Papia Sarwar (née Rahman, born on 21 November) is a Bangladeshi singer. She is an exponent of Rabindra Sangeet, the songs written and composed by Rabindranath Tagore. She earned Rabindra Award from Bangla Academy in 2013, Bangla Academy Fellowship in 2015 and Ekushey Padak in 2021.

Early life and education
Sarwar was born in Dhaka. She took music lessons from Atiqul Islam, Waheedul Haq, Sanjida Khatun and Zahidur Rahim at Chhayanaut in 1966 and later at Bulbul Academy of Fine Arts. She was a student of the Department of Zoology at the University of Dhaka. In 1973, she received a scholarship from the Government of India to study Rabindra Sangeet at Visva-Bharati University in Santiniketan.
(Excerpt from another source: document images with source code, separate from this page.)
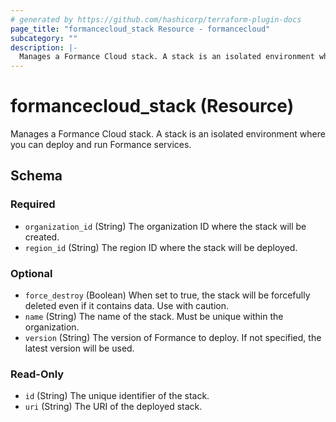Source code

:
 ```yaml
---
# generated by https://github.com/hashicorp/terraform-plugin-docs
page_title: "formancecloud_stack Resource - formancecloud"
subcategory: ""
description: |-
  Manages a Formance Cloud stack. A stack is an isolated environment where you can deploy and run Formance services.
---
```


# formancecloud_stack (Resource)

Manages a Formance Cloud stack. A stack is an isolated environment where you can deploy and run Formance services.



<!-- schema generated by tfplugindocs -->
## Schema

### Required

- `organization_id` (String) The organization ID where the stack will be created.
- `region_id` (String) The region ID where the stack will be deployed.

### Optional

- `force_destroy` (Boolean) When set to true, the stack will be forcefully deleted even if it contains data. Use with caution.
- `name` (String) The name of the stack. Must be unique within the organization.
- `version` (String) The version of Formance to deploy. If not specified, the latest version will be used.

### Read-Only

- `id` (String) The unique identifier of the stack.
- `uri` (String) The URI of the deployed stack.

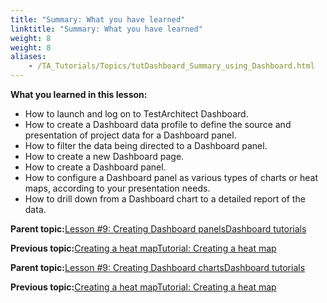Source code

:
 ```yaml
--- 
title: "Summary: What you have learned"
linktitle: "Summary: What you have learned"
weight: 8
weight: 8
aliases: 
    - /TA_Tutorials/Topics/tutDashboard_Summary_using_Dashboard.html
---
```


**What you learned in this lesson:**

-   How to launch and log on to TestArchitect Dashboard.
-   How to create a Dashboard data profile to define the source and presentation of project data for a Dashboard panel.
-   How to filter the data being directed to a Dashboard panel.
-   How to create a new Dashboard page.
-   How to create a Dashboard panel.
-   How to configure a Dashboard panel as various types of charts or heat maps, according to your presentation needs.
-   How to drill down from a Dashboard chart to a detailed report of the data.

**Parent topic:**[Lesson \#9: Creating Dashboard panelsDashboard tutorials](/TA_Tutorials/Topics/tutDashboard_creating_panels.html)

**Previous topic:**[Creating a heat mapTutorial: Creating a heat map](/TA_Tutorials/Topics/tutDashboard_heat_map.html)

**Parent topic:**[Lesson \#9: Creating Dashboard chartsDashboard tutorials](/TA_Help/Topics/Dashboard_tutorials.html)

**Previous topic:**[Creating a heat mapTutorial: Creating a heat map](/TA_Tutorials/Topics/tutDashboard_heat_map.html)


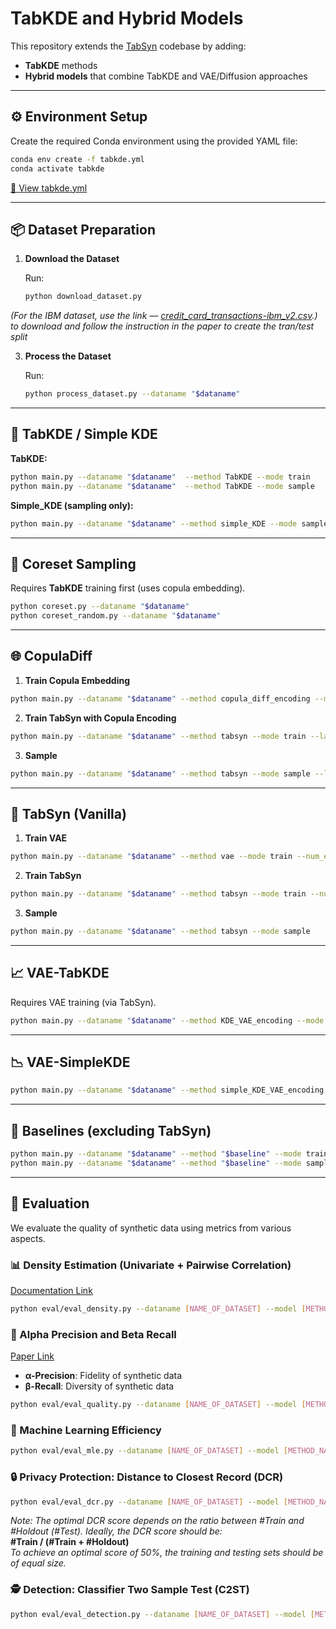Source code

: # TabKDE and Hybrid Models

This repository extends the [TabSyn](https://github.com/amazon-science/tabsyn) codebase by adding:

- **TabKDE** methods
- **Hybrid models** that combine TabKDE and VAE/Diffusion approaches

---

## ⚙️ Environment Setup

Create the required Conda environment using the provided YAML file:

```bash
conda env create -f tabkde.yml
conda activate tabkde
```

[📄 View tabkde.yml](./tabkde.yml)

---


## 📦 Dataset Preparation

1. **Download the Dataset**

   Run:
   ```bash
   python download_dataset.py 
   ```
*(For the IBM dataset, use the link — [credit_card_transactions-ibm_v2.csv](https://www.kaggle.com/code/yichenzhang1226/ibm-credit-card-fraud-detection-eda-random-forest/input?select=credit_card_transactions-ibm_v2.csv).) to download and follow the instruction in the paper to create the tran/test split*


3. **Process the Dataset**

   Run:
   ```bash
   python process_dataset.py --dataname "$dataname"
   ```

---

## 🧱 TabKDE / Simple KDE

**TabKDE:**
```bash
python main.py --dataname "$dataname"  --method TabKDE --mode train
python main.py --dataname "$dataname"  --method TabKDE --mode sample
```

**Simple_KDE (sampling only):**
```bash
python main.py --dataname "$dataname" --method simple_KDE --mode sample
```

---

## 🎯 Coreset Sampling

Requires **TabKDE** training first (uses copula embedding).

```bash
python coreset.py --dataname "$dataname"
python coreset_random.py --dataname "$dataname"
```

---

## 🌐 CopulaDiff

1. **Train Copula Embedding**
```bash
python main.py --dataname "$dataname" --method copula_diff_encoding --mode train
```

2. **Train TabSyn with Copula Encoding**
```bash
python main.py --dataname "$dataname" --method tabsyn --mode train --latent_encoding copula_diff_encoding --num_epochs "$n_epochs"
```

3. **Sample**
```bash
python main.py --dataname "$dataname" --method tabsyn --mode sample --latent_encoding copula_diff_encoding
```

---

## 🔄 TabSyn (Vanilla)

1. **Train VAE**
```bash
python main.py --dataname "$dataname" --method vae --mode train --num_epochs "$n_epochs"
```

2. **Train TabSyn**
```bash
python main.py --dataname "$dataname" --method tabsyn --mode train --num_epochs "$n_epochs"
```

3. **Sample**
```bash
python main.py --dataname "$dataname" --method tabsyn --mode sample
```

---

## 📈 VAE-TabKDE

Requires VAE training (via TabSyn).

```bash
python main.py --dataname "$dataname" --method KDE_VAE_encoding --mode sample
```

---

## 📉 VAE-SimpleKDE

```bash
python main.py --dataname "$dataname" --method simple_KDE_VAE_encoding --mode sample
```

---

## 🧪 Baselines (excluding TabSyn)

```bash
python main.py --dataname "$dataname" --method "$baseline" --mode train
python main.py --dataname "$dataname" --method "$baseline" --mode sample
```
---

## 🧪 Evaluation

We evaluate the quality of synthetic data using metrics from various aspects.

### 📊 Density Estimation (Univariate + Pairwise Correlation)
[Documentation Link](https://docs.sdv.dev/sdmetrics/reports/quality-report/whats-included)

```bash
python eval/eval_density.py --dataname [NAME_OF_DATASET] --model [METHOD_NAME] --path [PATH_TO_SYNTHETIC_DATA]
```

### 🎯 Alpha Precision and Beta Recall
[Paper Link](https://arxiv.org/abs/2102.08921)

- **α-Precision**: Fidelity of synthetic data  
- **β-Recall**: Diversity of synthetic data

```bash
python eval/eval_quality.py --dataname [NAME_OF_DATASET] --model [METHOD_NAME] --path [PATH_TO_SYNTHETIC_DATA]
```

### 🤖 Machine Learning Efficiency

```bash
python eval/eval_mle.py --dataname [NAME_OF_DATASET] --model [METHOD_NAME] --path [PATH_TO_SYNTHETIC_DATA]
```

### 🔒 Privacy Protection: Distance to Closest Record (DCR)

```bash
python eval/eval_dcr.py --dataname [NAME_OF_DATASET] --model [METHOD_NAME] --path [PATH_TO_SYNTHETIC_DATA]
```

*Note: The optimal DCR score depends on the ratio between #Train and #Holdout (#Test). Ideally, the DCR score should be:*  
**#Train / (#Train + #Holdout)**  
*To achieve an optimal score of 50%, the training and testing sets should be of equal size.*

### 🕵️ Detection: Classifier Two Sample Test (C2ST)

```bash
python eval/eval_detection.py --dataname [NAME_OF_DATASET] --model [METHOD_NAME] --path [PATH_TO_SYNTHETIC_DATA]
```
In Visva-Bharati University, she was trained in classical music under Dhrubotara Joshi and in Rabindra Sangeet under Santidev Ghosh, Subinoy Roy, Kanika Banerjee and Nilima Sen.

Career
Sarwar established a musical troupe named "Geetoshudha" in 1996.

Works
Albums
 Purna Chander Mayay (2013)
 Chokher Dekha Praner Katha (2014)

Personal life
The fifth of eight children of Sayed Bazlur Rahman and Fatema Rahman, she has been married to Sarwar A Alam since 1978. Together they have two daughters: Zaara Sarwar, Assistant  Professor of Biology in The College of New Jersey, and Jisha Sarwar, a public executive at the Canadian Ministry of Finance.

References

Living people
People from Barisal
Visva-Bharati University alumni
21st-century Bangladeshi women singers
21st-century Bangladeshi singers
Rabindra Sangeet exponents
Honorary Fellows of Bangla Academy
20th-century Bangladeshi women singers
20th-century Bangladeshi singers
20th-century women composers
Recipients of the Ekushey Padak
Year of birth missing (living people)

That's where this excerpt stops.